Ohio Lawyer Who Took $128K From Mentally Ill Client Suspended

April 21, 2020, 9:06 PM

An Ohio attorney who stole from and overcharged a client nearly $129,000 was indefinitely suspended by the state’s highest court.

“The presumptive sanction for an attorney’s misappropriation of client funds is disbarment,” the Ohio Supreme Court wrote April 21. But because attorney Austin Roan Buttars accepted responsibility, showed “sincere remorse,” and was committed to making things right with the client, the court instead suspended him.

The Dublin, Ohio, lawyer first began working for the client, who suffered from mental illness, alcoholism, and depression, in 2015, the court said. His then-firm agreed to represent her pro bono for $20 per month. But Buttars entered into a separate written fee agreement, agreeing to represent her “in any capacity” for an hourly rate of $250.

The client told Buttars that even though she couldn’t pay him right away, she was going to receive “a substantial inheritance” from her mother when she passed away, the court said.

After the mother died in 2015, Buttars—who soon after formed his own firm—administered the estate and did various nonlegal, personal jobs for the client, according to the court. He helped her look for a new apartment, mowed her lawn, and went shopping for her. He sometimes charged his hourly rate of $250 and at other time the paralegal rate of $150 per hour, the court said.

In May 2016, Buttars transferred $10,000 from one of the client’s bank accounts for personal and business expenses.
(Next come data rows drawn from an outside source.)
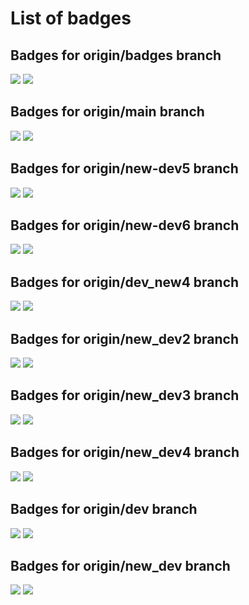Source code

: # List of badges

## Badges for origin/badges branch

![]({https://github.com/ywata/branch-badges}/actions/workflows/{blank.yml}/badge.svg?branch={badges})
![]({https://github.com/ywata/branch-badges}/actions/workflows/{echo.yml}/badge.svg?branch={badges})
## Badges for origin/main branch

![]({https://github.com/ywata/branch-badges}/actions/workflows/{blank.yml}/badge.svg?branch={main})
![]({https://github.com/ywata/branch-badges}/actions/workflows/{echo.yml}/badge.svg?branch={main})
## Badges for origin/new-dev5 branch

![]({https://github.com/ywata/branch-badges}/actions/workflows/{blank.yml}/badge.svg?branch={new-dev5})
![]({https://github.com/ywata/branch-badges}/actions/workflows/{echo.yml}/badge.svg?branch={new-dev5})
## Badges for origin/new-dev6 branch

![]({https://github.com/ywata/branch-badges}/actions/workflows/{blank.yml}/badge.svg?branch={new-dev6})
![]({https://github.com/ywata/branch-badges}/actions/workflows/{echo.yml}/badge.svg?branch={new-dev6})
## Badges for origin/dev_new4 branch

![]({https://github.com/ywata/branch-badges}/actions/workflows/{blank.yml}/badge.svg?branch={dev_new4})
![]({https://github.com/ywata/branch-badges}/actions/workflows/{echo.yml}/badge.svg?branch={dev_new4})
## Badges for origin/new_dev2 branch

![]({https://github.com/ywata/branch-badges}/actions/workflows/{blank.yml}/badge.svg?branch={new_dev2})
![]({https://github.com/ywata/branch-badges}/actions/workflows/{echo.yml}/badge.svg?branch={new_dev2})
## Badges for origin/new_dev3 branch

![]({https://github.com/ywata/branch-badges}/actions/workflows/{blank.yml}/badge.svg?branch={new_dev3})
![]({https://github.com/ywata/branch-badges}/actions/workflows/{echo.yml}/badge.svg?branch={new_dev3})
## Badges for origin/new_dev4 branch

![]({https://github.com/ywata/branch-badges}/actions/workflows/{blank.yml}/badge.svg?branch={new_dev4})
![]({https://github.com/ywata/branch-badges}/actions/workflows/{echo.yml}/badge.svg?branch={new_dev4})
## Badges for origin/dev branch

![]({https://github.com/ywata/branch-badges}/actions/workflows/{blank.yml}/badge.svg?branch={dev})
![]({https://github.com/ywata/branch-badges}/actions/workflows/{echo.yml}/badge.svg?branch={dev})
## Badges for origin/new_dev branch

![]({https://github.com/ywata/branch-badges}/actions/workflows/{blank.yml}/badge.svg?branch={new_dev})
![]({https://github.com/ywata/branch-badges}/actions/workflows/{echo.yml}/badge.svg?branch={new_dev})

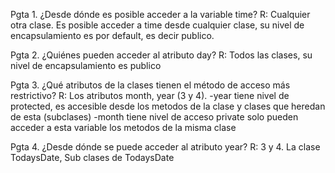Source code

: Pgta 1. ¿Desde dónde es posible acceder a la
variable time?
R:  Cualquier otra clase.
    Es posible acceder a time desde cualquier clase, su nivel de encapsulamiento
    es por default, es decir publico.

Pgta 2. ¿Quiénes pueden acceder al atributo day?
R: Todos las clases, su nivel de encapsulamiento es publico

Pgta 3. ¿Qué atributos de la clases tienen el método de acceso más restrictivo?
R: Los atributos month, year (3 y 4). 
    -year tiene nivel de protected, es accesible desde los metodos de la clase y 
    clases que heredan de esta (subclases)
    -month tiene nivel de acceso private solo pueden acceder a esta variable los metodos de la misma clase

Pgta 4. ¿Desde dónde se puede acceder al atributo year?
R: 3 y 4. La clase TodaysDate, Sub clases de TodaysDate

    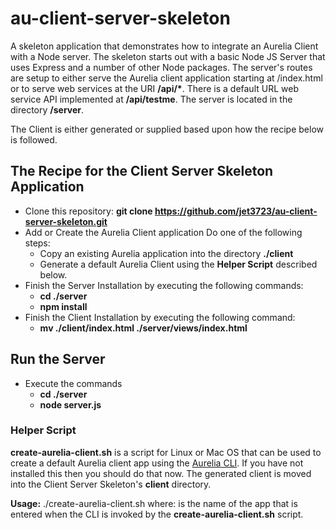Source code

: # au-client-server-skeleton
A skeleton application that demonstrates how to integrate an Aurelia Client with a Node server. The skeleton starts out with a basic Node JS Server that uses Express and a number of other Node packages. The server's routes are setup to either serve the Aurelia client application starting at /index.html or to serve web services at the URI **/api/\***. There is a default URL web service API implemented at **/api/testme**. The server is located in the directory **/server**. 

The Client is either generated or supplied based upon how the recipe below is followed.

## The Recipe for the Client Server Skeleton Application
- Clone this repository: **git clone https://github.com/jet3723/au-client-server-skeleton.git**
- Add or Create the Aurelia Client application
  Do one of the following steps:
  * Copy an existing Aurelia application into the directory **./client**
  * Generate a default Aurelia Client using the **Helper Script** described below.
- Finish the Server Installation by executing the following commands:
  * **cd ./server**
  * **npm install**
- Finish the Client Installation by executing the following command:
  * **mv ./client/index.html ./server/views/index.html**

## Run the Server
- Execute the commands
  * **cd ./server**
  * **node server.js**

### Helper Script
**create-aurelia-client.sh** is a script for Linux or Mac OS that can be used to create a default Aurelia client app using the [Aurelia CLI](https://github.com/aurelia/cli). If you have not installed this then you should do that now. The generated client is moved into the Client Server Skeleton's **client** directory. 

**Usage:** ./create-aurelia-client.sh <aurelia-app-name>
   where: <aurelia-app-name> is the name of the app that is entered when the CLI is invoked by the **create-aurelia-client.sh** script.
He told her it was a mistake and she should sign a promissory note saying she’d loaned him the money but he didn’t advise her to seek outside counsel, the court said.
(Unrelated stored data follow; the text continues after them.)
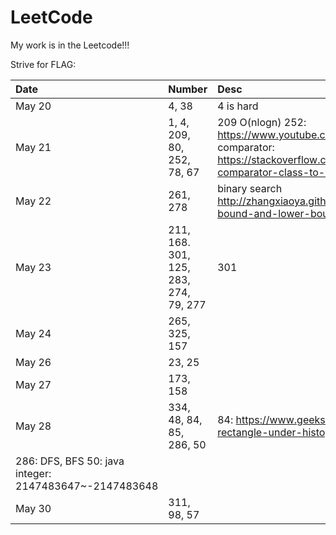 # LeetCode
My work is in the Leetcode!!! 

Strive for FLAG:

| Date        |   Number 	 | Desc             |
| :---------- | :------- 	 | :----            |
| May 20      |  4, 38	 	 | 4 is hard 		|
| May 21      |  1, 4, 209, 80, 252, 78, 67   	 | 	209 O(nlogn)  252: https://www.youtube.com/watch?v=0roQnDBC27o comparator: https://stackoverflow.com/questions/5393254/java-comparator-class-to-sort-arrays				|
| May 22 	  | 261, 278 | binary search http://zhangxiaoya.github.io/2015/06/26/upper-bound-and-lower-bound-of-binary-search/ |
| May 23 	  | 211, 168. 301, 125, 283, 274, 79, 277 | 301 |
| May 24	  | 265, 325, 157 | |
| May 26	  | 23, 25||
| May 27	|	173, 158 ||
| May 28	| 	334, 48, 84, 85, 286, 50 | 84: https://www.geeksforgeeks.org/largest-rectangle-under-histogram/
286: DFS, BFS 	50: java integer: 2147483647~-2147483648|
| May 30	|	311, 98, 57 ||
In May 2019, the attorney was convicted of theft, a fourth-degree felony, was temporarily suspended based that conviction, the Ohio high court said.

The state disciplinary counsel filed a complaint against him for violating rules prohibiting collecting illegal or “clearly excessive” fees; entering into a business transaction with a client without advising on outside counsel; and fraud.
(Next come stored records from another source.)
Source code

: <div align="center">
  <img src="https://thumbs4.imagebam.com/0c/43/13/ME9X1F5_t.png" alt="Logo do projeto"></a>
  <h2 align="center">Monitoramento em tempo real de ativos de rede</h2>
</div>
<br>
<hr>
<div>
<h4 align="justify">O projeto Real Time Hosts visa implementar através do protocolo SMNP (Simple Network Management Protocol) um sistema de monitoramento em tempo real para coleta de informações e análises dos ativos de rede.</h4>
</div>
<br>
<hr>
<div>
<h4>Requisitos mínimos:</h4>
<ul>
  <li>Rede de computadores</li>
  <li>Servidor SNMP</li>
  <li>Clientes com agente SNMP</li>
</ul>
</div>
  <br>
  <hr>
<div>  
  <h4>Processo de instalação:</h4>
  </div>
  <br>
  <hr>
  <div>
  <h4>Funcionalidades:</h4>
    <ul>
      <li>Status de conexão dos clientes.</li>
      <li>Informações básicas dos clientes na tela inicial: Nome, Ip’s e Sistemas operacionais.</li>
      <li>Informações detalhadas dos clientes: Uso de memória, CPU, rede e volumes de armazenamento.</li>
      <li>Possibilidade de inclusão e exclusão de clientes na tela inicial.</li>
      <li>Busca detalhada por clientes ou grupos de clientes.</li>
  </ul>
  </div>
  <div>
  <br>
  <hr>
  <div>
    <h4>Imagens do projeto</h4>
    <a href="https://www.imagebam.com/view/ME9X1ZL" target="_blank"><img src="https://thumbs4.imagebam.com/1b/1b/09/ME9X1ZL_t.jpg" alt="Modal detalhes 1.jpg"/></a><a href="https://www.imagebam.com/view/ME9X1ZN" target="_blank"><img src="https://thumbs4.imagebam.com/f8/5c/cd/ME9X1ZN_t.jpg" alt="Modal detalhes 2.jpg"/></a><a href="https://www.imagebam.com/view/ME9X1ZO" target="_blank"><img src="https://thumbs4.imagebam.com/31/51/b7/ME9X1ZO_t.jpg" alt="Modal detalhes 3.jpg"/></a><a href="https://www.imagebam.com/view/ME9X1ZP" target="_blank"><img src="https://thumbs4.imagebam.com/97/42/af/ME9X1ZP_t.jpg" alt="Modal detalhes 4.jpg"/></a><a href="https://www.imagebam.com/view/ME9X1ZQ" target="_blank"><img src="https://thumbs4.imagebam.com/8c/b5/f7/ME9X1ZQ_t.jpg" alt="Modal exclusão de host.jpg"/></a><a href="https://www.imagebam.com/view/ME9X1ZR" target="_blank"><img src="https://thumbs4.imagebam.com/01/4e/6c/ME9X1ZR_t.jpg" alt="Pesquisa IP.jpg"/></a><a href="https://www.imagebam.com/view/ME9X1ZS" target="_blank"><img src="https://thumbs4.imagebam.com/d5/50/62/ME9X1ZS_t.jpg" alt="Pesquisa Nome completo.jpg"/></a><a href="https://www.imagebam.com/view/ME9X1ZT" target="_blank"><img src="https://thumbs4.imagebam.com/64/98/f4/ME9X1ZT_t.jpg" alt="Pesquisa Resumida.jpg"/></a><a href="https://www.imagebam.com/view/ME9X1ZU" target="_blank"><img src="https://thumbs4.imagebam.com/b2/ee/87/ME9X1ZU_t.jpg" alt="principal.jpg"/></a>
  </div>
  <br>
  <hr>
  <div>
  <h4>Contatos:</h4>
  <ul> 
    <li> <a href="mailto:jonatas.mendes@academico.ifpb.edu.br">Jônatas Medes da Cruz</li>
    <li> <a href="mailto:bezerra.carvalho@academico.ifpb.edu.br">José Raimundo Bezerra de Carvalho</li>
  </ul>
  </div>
Buttars stipulated to the charged misconduct, including that although he transferred over $147,700 from the client’s accounts, he and his law firm had earned only about $19,000, leaving more than $128,000 that he had either stolen or overcharged, the court said.

He repaid $12,500 in January 2017 and $50,000 during his criminal proceeding, it noted, leaving a balance of more than $66,000, which included the $29,450 that he had been ordered to make as part of his criminal sentence, the court said.

Aggravating factors include that Buttars acted with a dishonest and selfish motive, engaged in a pattern of misconduct, and committed multiple offenses while representing a “particularly vulnerable client,” it said.

The state Supreme Court suspended him indefinitely, with no credit for the time he served under his interim felony suspension. It conditioned Buttars’ reinstatement on proof that he’d paid back the more than $66,000 still owed his client.

The case is Disciplinary Counsel v. Buttars, 2020 BL 146971, Ohio, No. 2019-1722, 4/21/20.